What to do: Omit the pictures, then reproduce every remaining record exactly.

Information:
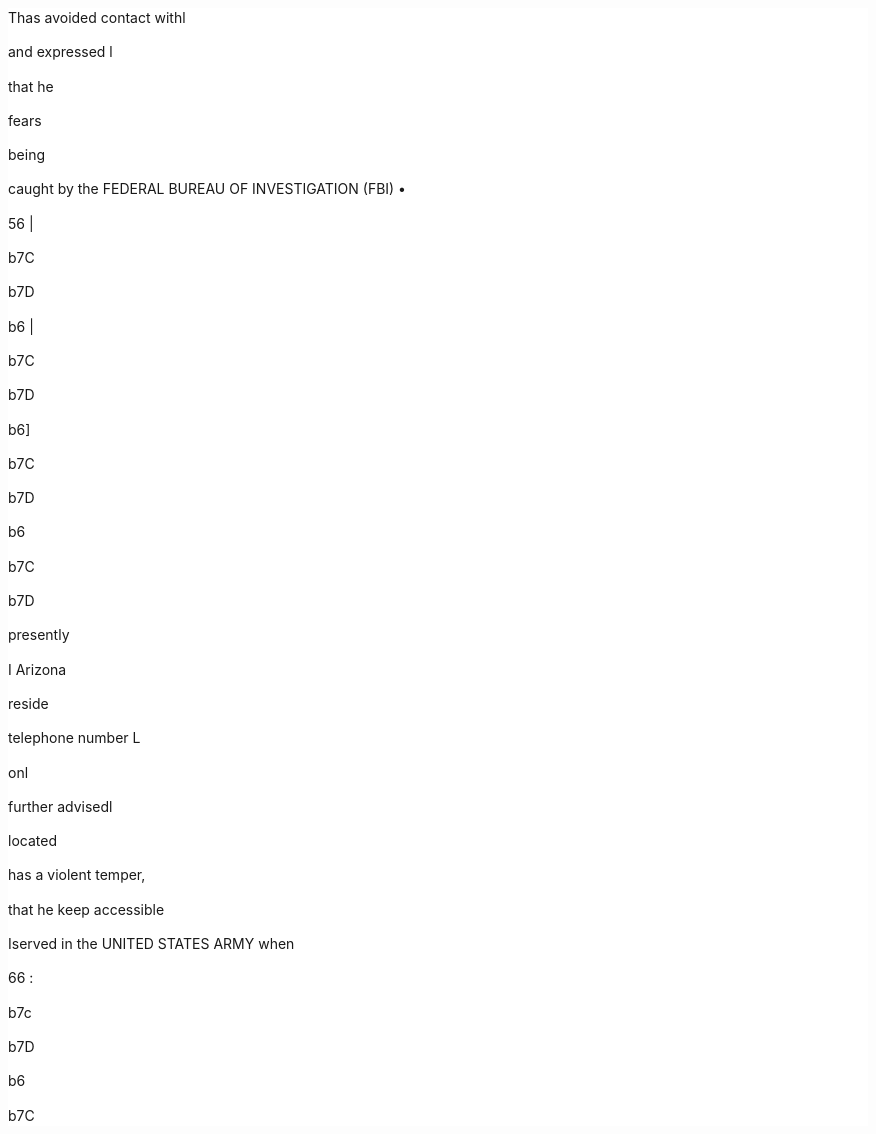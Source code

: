 Thas avoided contact withl

and expressed l

that he

fears

being

caught by the FEDERAL BUREAU OF INVESTIGATION (FBI) •

56 |

b7C

b7D

b6 |

b7C

b7D

b6]

b7C

b7D

b6

b7C

b7D

presently

I Arizona

reside

telephone number L

onl

further advisedl

located

has a violent temper,

that he keep accessible

Iserved in the UNITED STATES ARMY when

66 :

b7c

b7D

b6

b7C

Answer to this task:
Source code

: Thas avoided contact withl

and expressed l

that he

fears

being

caught by the FEDERAL BUREAU OF INVESTIGATION (FBI) •

56 |

b7C

b7D

b6 |

b7C

b7D

b6]

b7C

b7D

b6

b7C

b7D

presently

I Arizona

reside

telephone number L

onl

further advisedl

located

has a violent temper,

that he keep accessible

Iserved in the UNITED STATES ARMY when

66 :

b7c

b7D

b6

b7C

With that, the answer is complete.